- Founder Syndrome in full swing. -- See wikipedia
- Dunning-kruger effect is also affecting people. -- See wikipedia
Sadly the culture at the top directly contradicts their brilliant values:
[Hence the 1 star for culture and values below, it looks great on paper, but there is little evidence of the behaviours being demonstrated]
- Nothing is straightforward at Good Energy's they have a tendency to use a topdown micro management approach.
- Constant shifting of focus on to short term goals, means no one really knows whats happening and long term stuff just gathers dust.
- The 'Top' has very little interest in actual customers, their problems or what it might take to fix them.
- Inclusive means if CEO and or certain directors like you, you'll be given a promotion your likely not qualified for and they will badge it as 'development'.
- Culture of blame at the top. I've had to comfort distressed co-workers more at GE than any other previous role.

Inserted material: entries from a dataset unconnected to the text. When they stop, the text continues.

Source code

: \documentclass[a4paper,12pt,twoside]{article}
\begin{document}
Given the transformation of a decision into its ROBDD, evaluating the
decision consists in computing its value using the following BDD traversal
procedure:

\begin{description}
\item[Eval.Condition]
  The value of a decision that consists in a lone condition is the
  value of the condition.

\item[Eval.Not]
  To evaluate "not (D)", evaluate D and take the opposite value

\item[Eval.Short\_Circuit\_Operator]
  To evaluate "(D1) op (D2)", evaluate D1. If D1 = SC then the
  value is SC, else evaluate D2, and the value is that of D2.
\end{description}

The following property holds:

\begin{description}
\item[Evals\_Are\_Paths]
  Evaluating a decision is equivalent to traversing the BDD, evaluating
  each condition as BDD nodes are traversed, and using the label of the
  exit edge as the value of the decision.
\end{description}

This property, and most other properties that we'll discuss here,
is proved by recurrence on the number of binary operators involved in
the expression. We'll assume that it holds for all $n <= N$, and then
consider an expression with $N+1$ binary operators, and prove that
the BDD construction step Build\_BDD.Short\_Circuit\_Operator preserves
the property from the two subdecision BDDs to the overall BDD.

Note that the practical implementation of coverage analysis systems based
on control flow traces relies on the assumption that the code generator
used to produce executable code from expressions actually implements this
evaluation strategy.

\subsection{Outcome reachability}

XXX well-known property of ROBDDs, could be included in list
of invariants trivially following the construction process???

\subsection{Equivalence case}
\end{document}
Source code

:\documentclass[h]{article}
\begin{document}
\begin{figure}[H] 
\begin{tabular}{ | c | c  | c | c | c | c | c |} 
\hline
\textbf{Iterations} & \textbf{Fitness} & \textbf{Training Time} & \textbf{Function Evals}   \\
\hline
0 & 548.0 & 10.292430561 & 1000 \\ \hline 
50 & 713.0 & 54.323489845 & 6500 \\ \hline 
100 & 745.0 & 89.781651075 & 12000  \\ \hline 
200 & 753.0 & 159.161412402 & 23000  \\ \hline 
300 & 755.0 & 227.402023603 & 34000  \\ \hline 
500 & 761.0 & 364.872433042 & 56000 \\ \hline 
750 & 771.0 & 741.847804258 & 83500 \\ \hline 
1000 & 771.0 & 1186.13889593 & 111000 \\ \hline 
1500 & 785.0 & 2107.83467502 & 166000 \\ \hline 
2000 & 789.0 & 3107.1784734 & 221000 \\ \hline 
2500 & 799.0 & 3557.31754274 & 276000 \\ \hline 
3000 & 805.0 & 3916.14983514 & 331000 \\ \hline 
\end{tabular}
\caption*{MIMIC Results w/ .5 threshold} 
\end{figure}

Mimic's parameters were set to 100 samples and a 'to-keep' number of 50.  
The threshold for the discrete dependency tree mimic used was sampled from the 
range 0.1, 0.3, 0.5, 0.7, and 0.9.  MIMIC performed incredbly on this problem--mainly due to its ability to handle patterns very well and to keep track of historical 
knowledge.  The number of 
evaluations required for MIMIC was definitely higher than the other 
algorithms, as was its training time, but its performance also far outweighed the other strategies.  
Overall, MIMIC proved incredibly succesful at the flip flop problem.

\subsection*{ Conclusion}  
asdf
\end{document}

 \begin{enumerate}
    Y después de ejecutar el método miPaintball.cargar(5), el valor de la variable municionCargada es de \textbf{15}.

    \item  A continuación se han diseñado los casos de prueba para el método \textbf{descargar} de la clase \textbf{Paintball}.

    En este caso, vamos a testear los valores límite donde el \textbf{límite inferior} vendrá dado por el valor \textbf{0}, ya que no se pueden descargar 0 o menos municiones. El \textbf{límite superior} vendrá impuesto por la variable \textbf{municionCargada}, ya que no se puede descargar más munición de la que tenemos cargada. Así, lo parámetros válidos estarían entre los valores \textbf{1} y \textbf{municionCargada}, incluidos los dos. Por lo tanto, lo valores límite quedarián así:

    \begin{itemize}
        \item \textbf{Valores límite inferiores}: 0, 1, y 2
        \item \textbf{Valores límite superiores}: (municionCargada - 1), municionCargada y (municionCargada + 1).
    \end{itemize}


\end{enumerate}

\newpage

Fairness rarely gets a look in.
- Bulling regularly witnessed 1st hand to demean and belittle people.
- Inappropriate comments and overt displays of alpha male nonsense go unchecked.
- Needlessly competitive Sales culture results in an "either your on our team or your the opposition" resulting in unnecessary confrontational attitudes, special treatment of a select few, which all further divides the teams and undermines people.
- Some people think that because they have a PHD they have 'completed' education and they have nothing more to learn, this results in some serious narcissistic behaviour.
Like the climate crisis Good Energy's CEO and Directors suffer from:
- Huge lack of common sense coupled with a pretty healthy amount of confirmation bias resulting in poor decision making.
- Systematic and repeated failure to listen to 'expert advice'. Resulting in a huge technical debt and investment in the wrong things at the wrong time.
- Not much desire to look at any data that goes against their bias.
- Lack of understanding about engineering/technology/digital/marketing/brand.
- Lack willingness to truly empower people.
They say they value their people but the staff churn speaks for it self
- HR are always busy ushering talent out the door with some sort of severance package.
In my 3 years at GE I attended close to 45 leaving drinks, thats more than in all my previous roles combined.
The new building has always been 18months away (once they start), for 3+ years and counting.... and still no diggers.